Mr Mann is rightly concerned that the Treasury appears to be interfering in the work and operations of the FCA as this could weaken the effectiveness of regulation.
In response, the FCA’s acting chief executive, Tracey McDermott, went to great lengths in interviews to emphasise that the FCA was not the puppet of the Treasury and that it had objectives set by statute (not by the Treasury) as well as a board of directors.
All of this is true, but that does not mean the Treasury does not wield significant power. There is a history of Treasury interference in the regulator’s actions. Sir Hector Sants, the incumbent chief executive at the time of the financial crisis, defended his light-touch regulatory approach by saying it was what the Treasury wanted. Sir Hector, expecting to carry the can for the lacklustre role of the regulator, let it be known inside the FSA (the predecessor of the FCA) that he would not be seeking an extension to his contract. By passing the buck to the Treasury, instead of being fired, Sir Hector was knighted.
His successor, Martin Wheatley, was appointed by George Osborne as part of the new coalition government’s plan to restructure the old FSA by carving out the banking prudential regulatory activity and returning it to the Bank of England, and changing the name of what was left to FCA.
Mr Wheatley’s message was that he was going to “shoot first and ask questions later”, which sounds like he was on a mission to clean up the sector. It probably struck the right note at the time when there was clearly going to be plenty of banker bashing.
But the problem with bashing banks is that it simply discourages them from lending, and this was a post-crisis problem that Mr Osborne needed to address in order to stimulate economic recovery.
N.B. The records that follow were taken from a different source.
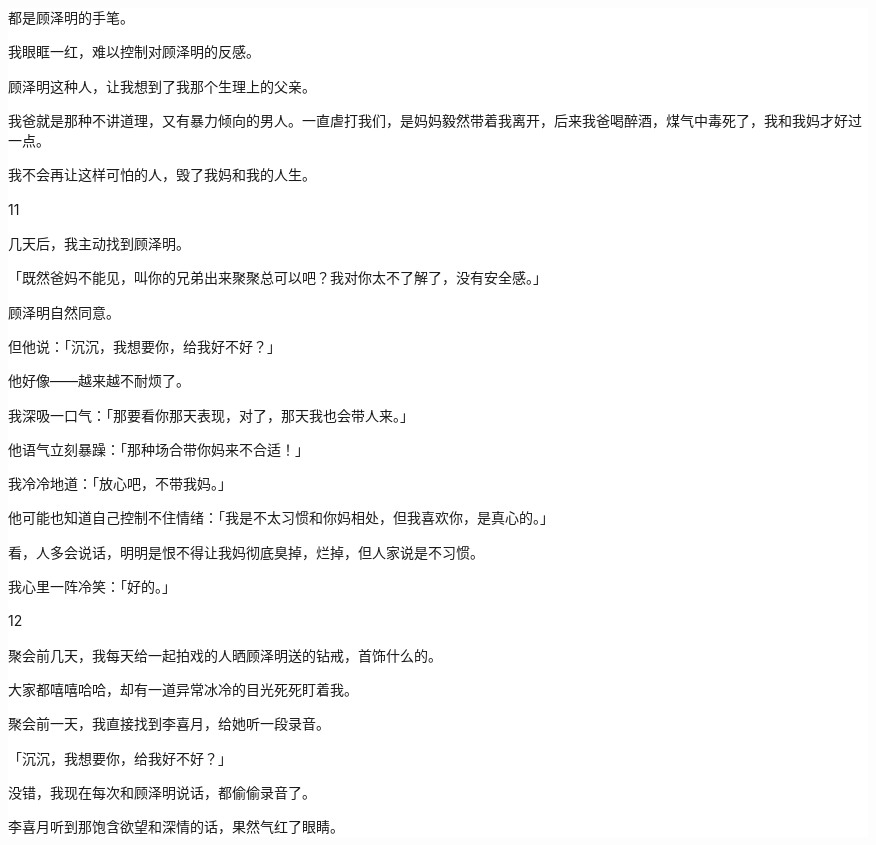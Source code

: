 
都是顾泽明的手笔。


我眼眶一红，难以控制对顾泽明的反感。


顾泽明这种人，让我想到了我那个生理上的父亲。


我爸就是那种不讲道理，又有暴力倾向的男人。一直虐打我们，是妈妈毅然带着我离开，后来我爸喝醉酒，煤气中毒死了，我和我妈才好过一点。


我不会再让这样可怕的人，毁了我妈和我的人生。


11


几天后，我主动找到顾泽明。


「既然爸妈不能见，叫你的兄弟出来聚聚总可以吧？我对你太不了解了，没有安全感。」


顾泽明自然同意。


但他说：「沉沉，我想要你，给我好不好？」


他好像——越来越不耐烦了。


我深吸一口气：「那要看你那天表现，对了，那天我也会带人来。」


他语气立刻暴躁：「那种场合带你妈来不合适！」


我冷冷地道：「放心吧，不带我妈。」


他可能也知道自己控制不住情绪：「我是不太习惯和你妈相处，但我喜欢你，是真心的。」


看，人多会说话，明明是恨不得让我妈彻底臭掉，烂掉，但人家说是不习惯。


我心里一阵冷笑：「好的。」


12


聚会前几天，我每天给一起拍戏的人晒顾泽明送的钻戒，首饰什么的。


大家都嘻嘻哈哈，却有一道异常冰冷的目光死死盯着我。


聚会前一天，我直接找到李喜月，给她听一段录音。


「沉沉，我想要你，给我好不好？」


没错，我现在每次和顾泽明说话，都偷偷录音了。


李喜月听到那饱含欲望和深情的话，果然气红了眼睛。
During the post-crisis years, banks have been slow to make new loans and instead have had to contend with a rising tide of regulation and regulatory investigations and fines – not a climate that encourages lending. Indeed, one major British bank was contacted with an enquiry about funding an investment opportunity, but the response of the person who took the call was: “Why are you calling me?”
The reluctance of banks to return to the lending business is quite apparent in the growth of non-bank lending – senior debt funds have been a new and growing source of debt capital for borrowers and a mechanism for investors to capture reasonable returns, particularly compared to the very low rates on bank deposits.
But even during Mr Wheatley’s reign, it was not all banker bashing. It was well known inside the FSA that internal reports concerning banking behaviour and practices were required not to adopt a critical tone, but rather a more sympathetic approach.